Pour dire la vérité, plus d’un brave montagnard père de famille, voyant monter cette forêt de baïonnettes malgré la fusillade, pensa qu’il aurait peut-être mieux fait de rester au village que de se jeter dans une pareille affaire ; mais, comme dit le proverbe, le vin était tiré, il fallait le boire. Riffi, le petit tailleur, se rappela les paroles judicieuses de sa femme Sapience : — Riffi, vous vous ferez estropier, et ce sera bien fait ! Il promit un ex-voto à la chapelle de Saint-Léon ; mais en même temps il résolut de faire bon usage de son grand fusil de munition.

À deux cents pas des abatis, les Autrichiens firent halte et commencèrent un feu roulant tel qu’on n’en avait jamais entendu dans la montagne : c’était un véritable bourdonnement de coups de fusil ; les balles, par centaines, hachaient les branches, faisaient sauter des morceaux de glace, s’écrasaient sur les rochers, à droite, à gauche, en avant, par derrière. Elles ricochaient avec des sifflemens bizarres et passaient parfois comme des volées de pigeons. Les montagnards continuèrent leur feu. Toute la côte s’enveloppa d’une épaisse fumée bleuâtre. Au bout d’environ dix minutes, il y eut un roulement de tambour, et soudain toute cette masse d’hommes se prit à courir sur les abatis, les officiers comme les autres, criant : — Forwaertz ! forwaertz ! La terre en tremblait. Materne, se dressant de toute sa hauteur, à côté de la tranchée, les joues frémissantes, la voix terrible, s’écria : — Debout ! debout !
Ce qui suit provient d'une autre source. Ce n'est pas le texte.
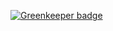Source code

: 
[![Greenkeeper badge](https://badges.greenkeeper.io/thisislajohn/gk-test.svg?token=d1c01031d469e1eb691b6b5cb085de399a90418d513544f1038086a49a929c1d&ts=1582198714452)](https://greenkeeper.io/)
Il était temps, car bon nombre de ces Autrichiens grimpaient déjà des pieds et des mains le long des glaces, et voulaient sauter dans les retranchemens ; mais à mesure qu’ils montaient, on les assommait à coups de crosse, et ils retombaient. C’est en ce moment qu’on vit la belle conduite du vieux bûcheron Rochart. À lui seul il en renversa plus de dix. Il les saisissait sous les bras et les lançait sur la route. Le vieux Materne avait sa baïonnette à sanglier toute gluante de sang, et le petit Riffi ne cessait pas de charger son grand fusil et de tirer dans le tas avec enthousiasme. Et Joseph Larnette, qui reçut malheureusement un coup de fusil dans l’œil, Hans Baumgarten, qui eut l’épaule fracassée, Daniel Spitz, qui perdit deux doigts d’un coup de sabre, et une foule d’autres, dont les noms devront être honorés et vénérés de siècle en siècle, ne cessèrent pas une seconde de charger et de décharger leurs fusils. Au-dessous de la rampe, on entendait des cris affreux, et quand on regardait par-dessus, on voyait des baïonnettes hérissées, des hommes à cheval.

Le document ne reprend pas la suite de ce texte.